(Extracted data entries)
++++++++

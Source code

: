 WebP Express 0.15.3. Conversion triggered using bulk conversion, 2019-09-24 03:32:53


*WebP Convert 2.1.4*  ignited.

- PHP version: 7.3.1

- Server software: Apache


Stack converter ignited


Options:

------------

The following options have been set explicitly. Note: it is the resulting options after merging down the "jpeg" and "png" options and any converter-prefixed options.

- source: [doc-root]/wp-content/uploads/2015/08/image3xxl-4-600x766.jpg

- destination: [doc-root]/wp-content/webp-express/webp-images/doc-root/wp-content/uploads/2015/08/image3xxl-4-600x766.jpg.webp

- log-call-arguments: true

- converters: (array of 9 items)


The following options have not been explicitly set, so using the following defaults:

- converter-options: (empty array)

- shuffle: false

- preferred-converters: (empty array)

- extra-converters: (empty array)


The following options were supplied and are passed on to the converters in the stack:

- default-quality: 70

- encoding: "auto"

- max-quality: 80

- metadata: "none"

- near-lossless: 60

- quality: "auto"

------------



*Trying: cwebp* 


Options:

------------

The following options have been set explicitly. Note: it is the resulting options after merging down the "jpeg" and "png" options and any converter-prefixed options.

++++++++

▶ _Requirement_
Give all of the entries again, exactly.

▶ _Response below_
Source code

: WebP Express 0.15.3. Conversion triggered using bulk conversion, 2019-09-24 03:32:53


*WebP Convert 2.1.4*  ignited.

- PHP version: 7.3.1

- Server software: Apache


Stack converter ignited


Options:

------------

The following options have been set explicitly. Note: it is the resulting options after merging down the "jpeg" and "png" options and any converter-prefixed options.

- source: [doc-root]/wp-content/uploads/2015/08/image3xxl-4-600x766.jpg

- destination: [doc-root]/wp-content/webp-express/webp-images/doc-root/wp-content/uploads/2015/08/image3xxl-4-600x766.jpg.webp

- log-call-arguments: true

- converters: (array of 9 items)


The following options have not been explicitly set, so using the following defaults:

- converter-options: (empty array)

- shuffle: false

- preferred-converters: (empty array)

- extra-converters: (empty array)


The following options were supplied and are passed on to the converters in the stack:

- default-quality: 70

- encoding: "auto"

- max-quality: 80

- metadata: "none"

- near-lossless: 60

- quality: "auto"

------------



*Trying: cwebp* 


Options:

------------

The following options have been set explicitly. Note: it is the resulting options after merging down the "jpeg" and "png" options and any converter-prefixed options.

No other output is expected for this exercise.